International information
- National side: Australia;
- Test debut (cap 3): 28 December 1934 v England
- Last Test: 4 January 1935 v England

Career statistics
| Competition | WTest |
| Matches | 2 |
| Runs scored | 29 |
| Batting average | 7.25 |
| 100s/50s | 0/0 |
| Top score | 12 |
| Catches/stumpings | 0/– |
- Source: Cricinfo, 30 October 2014

= Ruby Monaghan =

Australian cricketer

Ruby Agnes (Monaghan) Lee (24 May 1916 – 10 June 2012) was one of the earliest women cricketers.
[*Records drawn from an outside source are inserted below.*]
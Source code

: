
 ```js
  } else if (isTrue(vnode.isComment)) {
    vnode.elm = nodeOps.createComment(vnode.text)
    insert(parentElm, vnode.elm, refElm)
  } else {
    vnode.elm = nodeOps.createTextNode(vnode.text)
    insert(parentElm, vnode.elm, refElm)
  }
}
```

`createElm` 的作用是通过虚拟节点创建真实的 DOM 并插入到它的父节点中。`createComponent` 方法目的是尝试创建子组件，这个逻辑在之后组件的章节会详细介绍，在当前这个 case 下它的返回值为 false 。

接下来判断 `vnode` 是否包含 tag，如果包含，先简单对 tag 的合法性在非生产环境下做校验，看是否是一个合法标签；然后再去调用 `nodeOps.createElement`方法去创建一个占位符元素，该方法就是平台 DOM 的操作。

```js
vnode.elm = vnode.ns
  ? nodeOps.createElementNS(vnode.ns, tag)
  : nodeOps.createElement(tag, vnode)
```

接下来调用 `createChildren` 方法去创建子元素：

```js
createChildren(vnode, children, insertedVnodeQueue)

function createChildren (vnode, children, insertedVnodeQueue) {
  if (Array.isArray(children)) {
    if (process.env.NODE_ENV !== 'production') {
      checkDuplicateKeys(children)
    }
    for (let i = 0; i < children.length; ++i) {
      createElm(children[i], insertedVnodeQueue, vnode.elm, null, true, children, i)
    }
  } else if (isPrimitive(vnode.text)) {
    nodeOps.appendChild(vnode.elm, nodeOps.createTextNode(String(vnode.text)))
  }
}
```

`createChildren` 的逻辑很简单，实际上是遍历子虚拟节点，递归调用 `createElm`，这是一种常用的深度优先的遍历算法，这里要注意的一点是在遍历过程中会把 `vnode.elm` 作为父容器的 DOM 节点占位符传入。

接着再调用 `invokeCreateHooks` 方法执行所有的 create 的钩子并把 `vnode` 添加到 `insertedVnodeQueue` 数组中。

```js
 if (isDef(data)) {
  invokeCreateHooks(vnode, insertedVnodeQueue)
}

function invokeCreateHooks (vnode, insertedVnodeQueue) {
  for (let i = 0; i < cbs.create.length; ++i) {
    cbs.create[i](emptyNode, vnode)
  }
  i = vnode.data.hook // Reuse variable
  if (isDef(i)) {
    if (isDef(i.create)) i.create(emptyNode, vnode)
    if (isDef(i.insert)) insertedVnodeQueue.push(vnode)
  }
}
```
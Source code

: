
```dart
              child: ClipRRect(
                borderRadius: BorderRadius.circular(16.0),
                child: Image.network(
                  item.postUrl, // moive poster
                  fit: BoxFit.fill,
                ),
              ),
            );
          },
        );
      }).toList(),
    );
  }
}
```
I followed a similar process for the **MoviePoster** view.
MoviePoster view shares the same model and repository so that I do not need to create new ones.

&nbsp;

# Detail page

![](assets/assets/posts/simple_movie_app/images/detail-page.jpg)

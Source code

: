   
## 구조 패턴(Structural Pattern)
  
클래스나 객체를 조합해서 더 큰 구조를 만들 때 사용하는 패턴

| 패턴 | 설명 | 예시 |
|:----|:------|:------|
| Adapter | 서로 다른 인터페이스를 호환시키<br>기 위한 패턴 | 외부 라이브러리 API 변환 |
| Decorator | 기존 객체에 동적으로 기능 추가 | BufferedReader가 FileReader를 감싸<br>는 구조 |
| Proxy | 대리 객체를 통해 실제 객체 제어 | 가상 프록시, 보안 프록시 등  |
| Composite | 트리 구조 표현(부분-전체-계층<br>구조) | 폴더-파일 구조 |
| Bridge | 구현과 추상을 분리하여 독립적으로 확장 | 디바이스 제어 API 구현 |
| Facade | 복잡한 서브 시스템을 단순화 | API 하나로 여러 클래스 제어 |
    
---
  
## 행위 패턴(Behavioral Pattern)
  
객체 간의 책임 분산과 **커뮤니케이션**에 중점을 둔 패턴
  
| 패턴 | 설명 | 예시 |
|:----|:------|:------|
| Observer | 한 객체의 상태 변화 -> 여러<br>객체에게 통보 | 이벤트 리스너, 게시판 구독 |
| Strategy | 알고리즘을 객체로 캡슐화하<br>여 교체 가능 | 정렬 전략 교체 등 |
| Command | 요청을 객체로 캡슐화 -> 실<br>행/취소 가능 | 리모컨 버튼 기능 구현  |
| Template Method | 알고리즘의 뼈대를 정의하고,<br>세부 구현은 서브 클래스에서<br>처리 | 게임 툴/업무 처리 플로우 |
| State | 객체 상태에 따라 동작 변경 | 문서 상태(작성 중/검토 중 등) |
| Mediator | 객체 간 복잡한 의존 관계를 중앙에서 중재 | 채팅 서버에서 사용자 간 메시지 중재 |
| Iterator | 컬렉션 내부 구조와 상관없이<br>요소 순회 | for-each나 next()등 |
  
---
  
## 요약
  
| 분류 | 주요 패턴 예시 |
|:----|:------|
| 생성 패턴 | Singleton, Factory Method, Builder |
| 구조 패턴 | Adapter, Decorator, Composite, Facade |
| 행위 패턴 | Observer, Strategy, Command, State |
An Australian born in Coniston, New South Wales, Monaghan was a right-handed batter and right-arm medium bowler, and she opened the batting to face the first deliveries of the first ever Women's Test match, the Australia Women versus England Women Test at Brisbane on 28 December 1934. She had earned selection after strong showings at a warm-up game against the same touring England side in the weeks prior to the Test. Upon the merging of men's and women's cricket administrations in 2003, she was awarded the third Women's Test cap. She came to the sport after playing vigaro, and resumed playing softball and tennis after ending her time with cricket. She died in Wollongong.

==Personal life==
Monaghan married William Lee on 30 March 1940.